James, 42, admits that he was finally pushed over the edge by an admonishment that will be familiar to anyone who has ever tried, and failed, at golf.
“It was the constant taunting. The mocking. The fact that my head was already down as far as it could go. All of that together, it just made me snap. They found most of his frontal lobe in the ball-washer on the fourth tee. I forget where I buried the rest.”
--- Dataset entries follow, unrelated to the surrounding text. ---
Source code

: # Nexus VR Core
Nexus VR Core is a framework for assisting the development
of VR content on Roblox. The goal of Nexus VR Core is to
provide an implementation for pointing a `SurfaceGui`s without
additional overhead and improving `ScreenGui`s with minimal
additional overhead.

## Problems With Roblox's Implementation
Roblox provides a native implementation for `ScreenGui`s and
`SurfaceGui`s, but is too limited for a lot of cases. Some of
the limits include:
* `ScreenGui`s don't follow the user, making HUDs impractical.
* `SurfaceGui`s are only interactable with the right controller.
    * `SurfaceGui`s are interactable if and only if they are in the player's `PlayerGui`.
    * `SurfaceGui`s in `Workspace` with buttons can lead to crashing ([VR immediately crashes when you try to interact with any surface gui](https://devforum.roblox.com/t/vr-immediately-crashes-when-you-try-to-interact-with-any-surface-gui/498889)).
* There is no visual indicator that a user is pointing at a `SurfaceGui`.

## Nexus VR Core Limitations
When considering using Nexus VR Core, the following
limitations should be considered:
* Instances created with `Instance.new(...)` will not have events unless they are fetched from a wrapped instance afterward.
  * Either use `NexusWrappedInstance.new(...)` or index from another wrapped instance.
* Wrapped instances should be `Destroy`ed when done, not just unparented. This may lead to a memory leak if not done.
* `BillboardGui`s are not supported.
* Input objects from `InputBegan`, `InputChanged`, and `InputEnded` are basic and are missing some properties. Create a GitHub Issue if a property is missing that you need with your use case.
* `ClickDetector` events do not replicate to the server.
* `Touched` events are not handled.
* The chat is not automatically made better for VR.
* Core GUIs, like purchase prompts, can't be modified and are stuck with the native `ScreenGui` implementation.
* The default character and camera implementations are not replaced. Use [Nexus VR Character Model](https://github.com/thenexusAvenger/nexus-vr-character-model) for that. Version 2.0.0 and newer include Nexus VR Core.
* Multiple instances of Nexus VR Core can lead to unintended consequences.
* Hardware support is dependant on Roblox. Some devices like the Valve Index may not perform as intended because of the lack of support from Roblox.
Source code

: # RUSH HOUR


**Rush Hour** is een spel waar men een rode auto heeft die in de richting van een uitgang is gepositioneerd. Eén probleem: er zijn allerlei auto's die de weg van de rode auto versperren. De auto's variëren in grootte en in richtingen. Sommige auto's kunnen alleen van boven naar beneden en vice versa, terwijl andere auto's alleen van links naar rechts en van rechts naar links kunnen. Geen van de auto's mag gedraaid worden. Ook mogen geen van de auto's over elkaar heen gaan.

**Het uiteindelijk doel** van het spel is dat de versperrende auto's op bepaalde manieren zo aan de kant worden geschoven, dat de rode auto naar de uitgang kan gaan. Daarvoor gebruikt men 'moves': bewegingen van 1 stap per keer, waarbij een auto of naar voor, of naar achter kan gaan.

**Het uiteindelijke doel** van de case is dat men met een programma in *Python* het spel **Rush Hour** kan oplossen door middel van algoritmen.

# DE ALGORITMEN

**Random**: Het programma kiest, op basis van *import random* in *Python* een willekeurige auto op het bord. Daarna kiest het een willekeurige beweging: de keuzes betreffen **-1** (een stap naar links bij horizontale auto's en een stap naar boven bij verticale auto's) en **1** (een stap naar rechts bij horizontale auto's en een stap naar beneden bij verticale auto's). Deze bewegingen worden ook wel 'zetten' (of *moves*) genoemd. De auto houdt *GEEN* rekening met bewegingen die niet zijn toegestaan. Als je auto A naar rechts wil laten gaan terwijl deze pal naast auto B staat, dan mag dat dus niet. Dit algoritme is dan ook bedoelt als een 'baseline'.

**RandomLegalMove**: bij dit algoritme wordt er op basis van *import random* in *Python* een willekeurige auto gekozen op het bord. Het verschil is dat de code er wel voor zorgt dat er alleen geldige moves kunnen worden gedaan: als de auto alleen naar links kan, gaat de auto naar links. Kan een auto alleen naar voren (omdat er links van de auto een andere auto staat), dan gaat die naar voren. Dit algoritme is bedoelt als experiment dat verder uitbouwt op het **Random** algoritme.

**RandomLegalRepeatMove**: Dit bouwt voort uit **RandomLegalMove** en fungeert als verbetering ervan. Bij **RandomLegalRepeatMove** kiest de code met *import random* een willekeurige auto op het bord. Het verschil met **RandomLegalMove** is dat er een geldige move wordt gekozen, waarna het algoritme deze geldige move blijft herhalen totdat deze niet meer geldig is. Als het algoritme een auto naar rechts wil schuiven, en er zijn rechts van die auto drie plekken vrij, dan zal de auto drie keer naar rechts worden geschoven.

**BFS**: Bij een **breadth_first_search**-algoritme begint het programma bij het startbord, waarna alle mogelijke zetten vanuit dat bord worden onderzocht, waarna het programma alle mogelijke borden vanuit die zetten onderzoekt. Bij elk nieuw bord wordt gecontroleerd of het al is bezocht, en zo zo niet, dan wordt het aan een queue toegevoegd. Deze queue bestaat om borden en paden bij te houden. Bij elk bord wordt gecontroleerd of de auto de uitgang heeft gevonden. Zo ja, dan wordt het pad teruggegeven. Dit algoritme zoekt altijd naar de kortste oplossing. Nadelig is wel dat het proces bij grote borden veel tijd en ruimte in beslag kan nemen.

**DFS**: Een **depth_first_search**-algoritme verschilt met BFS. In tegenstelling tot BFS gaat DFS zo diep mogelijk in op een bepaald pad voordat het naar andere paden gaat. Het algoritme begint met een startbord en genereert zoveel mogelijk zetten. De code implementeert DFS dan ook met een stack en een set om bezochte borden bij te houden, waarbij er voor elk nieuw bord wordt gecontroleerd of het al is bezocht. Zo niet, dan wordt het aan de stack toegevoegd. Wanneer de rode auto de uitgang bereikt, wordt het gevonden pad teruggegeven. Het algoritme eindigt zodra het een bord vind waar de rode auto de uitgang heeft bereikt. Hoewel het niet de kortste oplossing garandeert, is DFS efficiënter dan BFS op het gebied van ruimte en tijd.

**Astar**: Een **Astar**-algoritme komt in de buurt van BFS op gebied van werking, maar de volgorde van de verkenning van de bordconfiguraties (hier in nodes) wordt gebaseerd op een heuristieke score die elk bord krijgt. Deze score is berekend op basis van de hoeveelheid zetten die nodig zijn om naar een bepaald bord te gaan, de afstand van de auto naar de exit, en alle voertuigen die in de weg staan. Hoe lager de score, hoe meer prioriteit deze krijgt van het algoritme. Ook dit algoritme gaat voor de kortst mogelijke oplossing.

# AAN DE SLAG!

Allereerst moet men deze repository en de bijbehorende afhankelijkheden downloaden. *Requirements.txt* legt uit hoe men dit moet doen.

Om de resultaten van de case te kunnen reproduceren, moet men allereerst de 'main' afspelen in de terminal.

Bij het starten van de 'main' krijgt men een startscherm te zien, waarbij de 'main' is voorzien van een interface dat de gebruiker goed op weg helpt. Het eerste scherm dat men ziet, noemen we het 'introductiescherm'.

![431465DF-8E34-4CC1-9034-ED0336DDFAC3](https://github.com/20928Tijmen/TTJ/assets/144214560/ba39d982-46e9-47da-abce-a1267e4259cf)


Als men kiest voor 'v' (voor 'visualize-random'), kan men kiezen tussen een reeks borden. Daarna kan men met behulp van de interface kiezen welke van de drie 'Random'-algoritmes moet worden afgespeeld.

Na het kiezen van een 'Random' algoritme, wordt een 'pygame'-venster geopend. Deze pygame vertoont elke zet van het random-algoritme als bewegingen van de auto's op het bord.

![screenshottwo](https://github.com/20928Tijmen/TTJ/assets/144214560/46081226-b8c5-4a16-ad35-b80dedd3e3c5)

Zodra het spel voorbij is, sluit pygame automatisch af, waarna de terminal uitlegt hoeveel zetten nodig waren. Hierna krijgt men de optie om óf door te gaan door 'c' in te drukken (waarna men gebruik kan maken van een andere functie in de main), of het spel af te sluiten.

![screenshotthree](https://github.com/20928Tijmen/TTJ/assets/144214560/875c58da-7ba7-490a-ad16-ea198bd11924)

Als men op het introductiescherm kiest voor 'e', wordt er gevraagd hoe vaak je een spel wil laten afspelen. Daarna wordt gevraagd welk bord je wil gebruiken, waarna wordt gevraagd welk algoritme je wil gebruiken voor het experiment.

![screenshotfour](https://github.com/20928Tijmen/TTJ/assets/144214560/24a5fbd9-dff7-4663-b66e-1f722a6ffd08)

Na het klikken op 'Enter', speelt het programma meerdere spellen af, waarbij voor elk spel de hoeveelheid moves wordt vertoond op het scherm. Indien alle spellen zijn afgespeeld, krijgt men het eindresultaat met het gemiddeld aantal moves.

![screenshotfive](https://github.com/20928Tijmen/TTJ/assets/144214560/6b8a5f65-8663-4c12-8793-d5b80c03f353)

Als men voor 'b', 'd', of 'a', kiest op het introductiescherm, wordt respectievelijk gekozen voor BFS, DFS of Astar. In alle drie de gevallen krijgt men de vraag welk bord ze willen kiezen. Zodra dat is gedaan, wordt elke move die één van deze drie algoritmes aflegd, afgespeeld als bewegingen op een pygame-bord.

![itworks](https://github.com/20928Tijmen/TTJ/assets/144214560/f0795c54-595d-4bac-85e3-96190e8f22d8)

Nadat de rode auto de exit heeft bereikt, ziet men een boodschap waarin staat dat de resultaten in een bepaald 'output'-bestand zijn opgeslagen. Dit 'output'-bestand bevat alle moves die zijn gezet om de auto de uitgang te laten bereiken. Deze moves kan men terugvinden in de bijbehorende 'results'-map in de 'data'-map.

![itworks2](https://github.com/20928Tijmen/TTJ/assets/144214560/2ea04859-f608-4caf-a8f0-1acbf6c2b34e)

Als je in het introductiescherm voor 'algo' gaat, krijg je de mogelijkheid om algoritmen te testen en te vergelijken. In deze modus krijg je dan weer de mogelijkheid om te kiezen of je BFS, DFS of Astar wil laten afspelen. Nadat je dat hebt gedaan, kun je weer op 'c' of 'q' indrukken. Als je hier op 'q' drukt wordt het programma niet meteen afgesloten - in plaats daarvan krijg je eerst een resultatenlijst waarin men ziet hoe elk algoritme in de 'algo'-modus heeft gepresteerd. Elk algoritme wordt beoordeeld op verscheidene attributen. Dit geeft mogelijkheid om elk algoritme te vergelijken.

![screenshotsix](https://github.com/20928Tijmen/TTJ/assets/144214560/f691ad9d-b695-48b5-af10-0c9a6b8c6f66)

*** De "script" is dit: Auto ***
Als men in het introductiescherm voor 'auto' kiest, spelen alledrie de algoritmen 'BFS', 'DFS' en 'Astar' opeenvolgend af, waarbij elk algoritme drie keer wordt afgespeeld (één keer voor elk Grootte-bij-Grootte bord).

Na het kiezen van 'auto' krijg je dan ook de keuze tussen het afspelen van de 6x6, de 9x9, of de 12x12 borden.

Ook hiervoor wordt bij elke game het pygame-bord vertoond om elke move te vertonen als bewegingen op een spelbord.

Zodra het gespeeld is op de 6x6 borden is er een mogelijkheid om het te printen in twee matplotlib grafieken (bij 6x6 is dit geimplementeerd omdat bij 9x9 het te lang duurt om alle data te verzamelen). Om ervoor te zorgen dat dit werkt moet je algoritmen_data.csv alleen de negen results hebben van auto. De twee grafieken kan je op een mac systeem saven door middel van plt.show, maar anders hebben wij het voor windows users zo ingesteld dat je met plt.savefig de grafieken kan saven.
“He trapped me in a burning room and locked the door”
Scott, 55 years old, has this to say about why he’s serving 25-to-life for murdering his local golf pro.
“We were sitting in his office shooting the shit when all of a sudden I started to smell smoke. I asked Ricky if he smelled it, too, but he just kept smiling at me like a jackass. Then I saw the flames licking up from underneath his desk. I panicked, got up from the chair, and grabbed the handle to his office door, but it was locked. Whirling around, I saw that bastard open wide and drop the key down his throat. I knew right away what I had to do.”
“My golf pro was an alligator”
Nelson, 27, relates the shocking discovery that the golf pro he had booked online for an in-person lesson was, in fact, a reptile.
“I mean, he was 100 percent alligator, you know what I mean? Not like an alligator centaur, not like a dude with one alligator leg or some bejanked teeth, I mean the full nine yards of alligator. If I hadn’t had that nine-iron ready when I stepped into his swamp shack, I don’t know if I’d be here talking to you today.”